A company’s investment profile will be an important marketing tool during the raise. The company will need to populate it with their offering circular (Form-C), company information, a video introducing the company, financials, and the terms of the raise. Experienced funding portals will be aware of what can and can’t be said on a profile to stay compliant with SEC regulations.

Live Campaign

Once a company’s profile is made public, a company can begin to accept reservations for investment. Customers, early adopters, and the crowd will be able to invest online into companies they are passionate about. During a campaign, companies should employ a three-tiered strategy to have a successful raise:

· Target the company’s customers and the InfraShares investor network to build initial momentum and excitement

· Target early-adopters, the company’s extended network, and affinity groups

· Target the public through robust press, advertising, and digital campaigns

Following a 21-day waiting period, companies can begin to close on their investments.

Ongoing Disclosure

Upon the successful closure of your campaign, you will be required to provide ongoing updates to your investors in the form of an annual report. This will include similar information to that which you will have provided to your investors during your Reg CF campaign. This is crucial to keep your investors informed and engaged with your company.

In summary, what are the benefits of Title III?

· More investors means more supporters. A Reg CF campaign gives a company the ability to turn its users into brand evangelists with a vested interest in the future of that company.

· Reg CF can be an efficient way to quickly raise capital from the crowd or streamline a Friends and Family or Angel Round.

· Reporting requirements give founders and investors a more open, transparent, and structured dialogue to report and get feedback.

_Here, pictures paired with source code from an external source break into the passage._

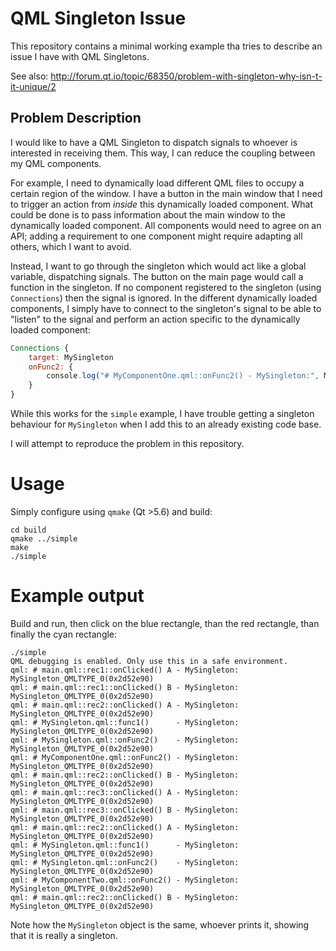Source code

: # QML Singleton Issue

This repository contains a minimal working example tha tries to describe
an issue I have with QML Singletons.

See also: http://forum.qt.io/topic/68350/problem-with-singleton-why-isn-t-it-unique/2

## Problem Description

I would like to have a QML Singleton to dispatch signals to whoever is interested
in receiving them. This way, I can reduce the coupling between my QML components.

For example, I need to dynamically load different QML files to occupy a certain
region of the window. I have a button in the main window that I need to trigger
an action from _inside_ this dynamically loaded component. What could be done
is to pass information about the main window to the dynamically loaded component.
All components would need to agree on an API; adding a requirement to one component
might require adapting all others, which I want to avoid.

Instead, I want to go through the singleton which would act like a global variable,
dispatching signals. The button on the main page would call a function in the singleton.
If no component registered to the singleton (using `Connections`) then the signal is
ignored. In the different dynamically loaded components, I simply have to connect
to the singleton's signal to be able to "listen" to the signal and perform an action
specific to the dynamically loaded component:

```qml
Connections {
    target: MySingleton
    onFunc2: {
        console.log("# MyComponentOne.qml::onFunc2() - MySingleton:", MySingleton)
    }
}

```

While this works for the `simple` example, I have trouble getting a singleton behaviour
for `MySingleton` when I add this to an already existing code base.

I will attempt to reproduce the problem in this repository.


# Usage

Simply configure using `qmake` (Qt >5.6) and build:

```
cd build
qmake ../simple
make
./simple
```

# Example output

Build and run, then click on the blue rectangle, than the red rectangle, than
finally the cyan rectangle:

```
./simple
QML debugging is enabled. Only use this in a safe environment.
qml: # main.qml::rec1::onClicked() A - MySingleton: MySingleton_QMLTYPE_0(0x2d52e90)
qml: # main.qml::rec1::onClicked() B - MySingleton: MySingleton_QMLTYPE_0(0x2d52e90)
qml: # main.qml::rec2::onClicked() A - MySingleton: MySingleton_QMLTYPE_0(0x2d52e90)
qml: # MySingleton.qml::func1()      - MySingleton: MySingleton_QMLTYPE_0(0x2d52e90)
qml: # MySingleton.qml::onFunc2()    - MySingleton: MySingleton_QMLTYPE_0(0x2d52e90)
qml: # MyComponentOne.qml::onFunc2() - MySingleton: MySingleton_QMLTYPE_0(0x2d52e90)
qml: # main.qml::rec2::onClicked() B - MySingleton: MySingleton_QMLTYPE_0(0x2d52e90)
qml: # main.qml::rec3::onClicked() A - MySingleton: MySingleton_QMLTYPE_0(0x2d52e90)
qml: # main.qml::rec3::onClicked() B - MySingleton: MySingleton_QMLTYPE_0(0x2d52e90)
qml: # main.qml::rec2::onClicked() A - MySingleton: MySingleton_QMLTYPE_0(0x2d52e90)
qml: # MySingleton.qml::func1()      - MySingleton: MySingleton_QMLTYPE_0(0x2d52e90)
qml: # MySingleton.qml::onFunc2()    - MySingleton: MySingleton_QMLTYPE_0(0x2d52e90)
qml: # MyComponentTwo.qml::onFunc2() - MySingleton: MySingleton_QMLTYPE_0(0x2d52e90)
qml: # main.qml::rec2::onClicked() B - MySingleton: MySingleton_QMLTYPE_0(0x2d52e90)
```

Note how the `MySingleton` object is the same, whoever prints it, showing that it
is really a singleton.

With the help of the right advisors and tools, founders can easily manage shareholder communication while focusing on building their companies.

What are the potential downsides of Title III?

· Legal and accounting fees can potentially be higher than under a traditional raise from accredited investors.

· Annual reporting requirements.

· Reviewed financials for companies raising $100K+ (audits are not required for first-time Reg CF issuers raising under $1.07M).


Other Questions about Reg CF

What if my Reg CF campaign fails?

While an unsuccessful Reg CF campaign could prove detrimental to a company’s perception, there are several steps companies can take to minimize this risk. Companies should consider whether there is significant offline interest in their raise, consider how much they should realistically target for their raise, and whether their business would resonate with the general public.

What will traditional venture investors think of my Reg CF campaign?

Existing investors may be initially skeptical of Reg CF simply because it is new and non-traditional. It is important to remember the following:

· Reg CF can allow a company’s most ardent supporters to invest alongside venture capitalists if structured correctly.

· Reg CF is about more than just fundraising. It is an opportunity for a company to make a marketing splash and create an army of brand ambassadors.

Will I be able to comply with the ongoing disclosure requirements?

Companies which have raised via Reg CF must file information with the SEC and post it on their websites on an annual basis. This annual report includes information similar to a company’s initial Reg CF filing, key information that a company will want to share with its investors to foster a dynamic and healthy relationship. Companies are not required to report CPA reviewed or audited financials on an annual basis.